Venetiis, Theodorus de Ragazonibus, 1490
Folio. 300x215 mm, 18th-century leather, brown quarter leather, and marbled cardboard, gilt title and decorations on the spine, renewed flyleaves. 148 unnumbered leaves, including the first blank leaf, 45 lines and title, Roman and some Greek type, initial spaces with guide letters. Colophon at the end: “Impressum Venetiis per magistrum Theodorum de Ragazonibus de Asula, M.CCC.LXXXX. [i.e. 1490] Vigesimo primo mensis Aprilis.” Ink marginalia, by an old hand. First page slightly stained, folio aii with tear in the outer margin. Overall a good copy.
A rare and precious incunabulum of the works of Lactantius. The volume, edited by the humanist bishop Giovanni Andrea Bussi (1417-1475), includes the seven books of De divinis institutionibus, the first attempt to summarize Christian teaching, followed by De ira Dei, De opificio Dei, the hexameter poem De Phoenice carmina (with quotations from passages on the phoenix from Ovid's Metamorphoses and Dante's Inferno, canto XXIV, 106-111), De resurrectionis dominicae die, and finally the Nephythomon, a compendium of the Institutionibus.
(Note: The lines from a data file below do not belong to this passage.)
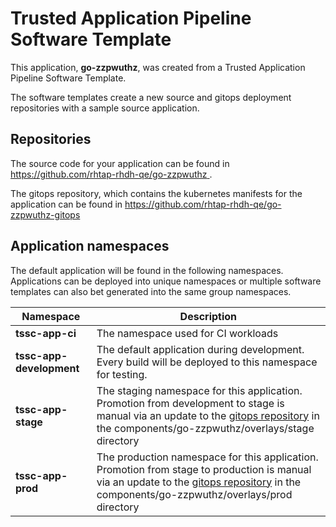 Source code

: # Trusted Application Pipeline Software Template

This application, **go-zzpwuthz**, was created from a Trusted Application Pipeline Software Template.

The software templates create a new source and gitops deployment repositories with a sample source application. 

## Repositories

The source code for your application can be found in [https://github.com/rhtap-rhdh-qe/go-zzpwuthz ](https://github.com/rhtap-rhdh-qe/go-zzpwuthz ).
 
The gitops repository, which contains the kubernetes manifests for the application can be found in 
[https://github.com/rhtap-rhdh-qe/go-zzpwuthz-gitops ](https://github.com/rhtap-rhdh-qe/go-zzpwuthz-gitops ) 

## Application namespaces 

The default application will be found in the following namespaces. Applications can be deployed into unique namespaces or multiple software templates can also bet generated into the same group namespaces.  

|  Namespace   |  Description   |  
| -------- | -------- |
| **tssc-app-ci** | The namespace used for CI workloads |
| **tssc-app-development** | The default application during development. Every build will be deployed to this namespace for testing. |
| **tssc-app-stage** | The staging namespace for this application. Promotion from development to stage is manual via an update to the [gitops repository](https://github.com/rhtap-rhdh-qe/go-zzpwuthz-gitops ) in the components/go-zzpwuthz/overlays/stage directory |
| **tssc-app-prod** | The production namespace for this application. Promotion from stage to production is manual via an update to the [gitops repository](https://github.com/rhtap-rhdh-qe/go-zzpwuthz-gitops ) in the components/go-zzpwuthz/overlays/prod directory |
It also contains Venantius Fortunatus, Carmen de Pascha.
This is the second edition edited by Giovanni d'Andrea, bishop of Aleria, whose name appears on fol. [9]v, and the tenth edition overall.
Lactantius (c. 250–325), one of the first Christian authors, became an advisor to the Roman Emperor Constantine I and tutor to his son Crispus; his elegant style and detailed sentences earned him the nickname ‘Christian Cicero’ from Renaissance scholars.
BMC V, p. 477; Hain-Copinger 9815; Goff L,10; GKW M 16563.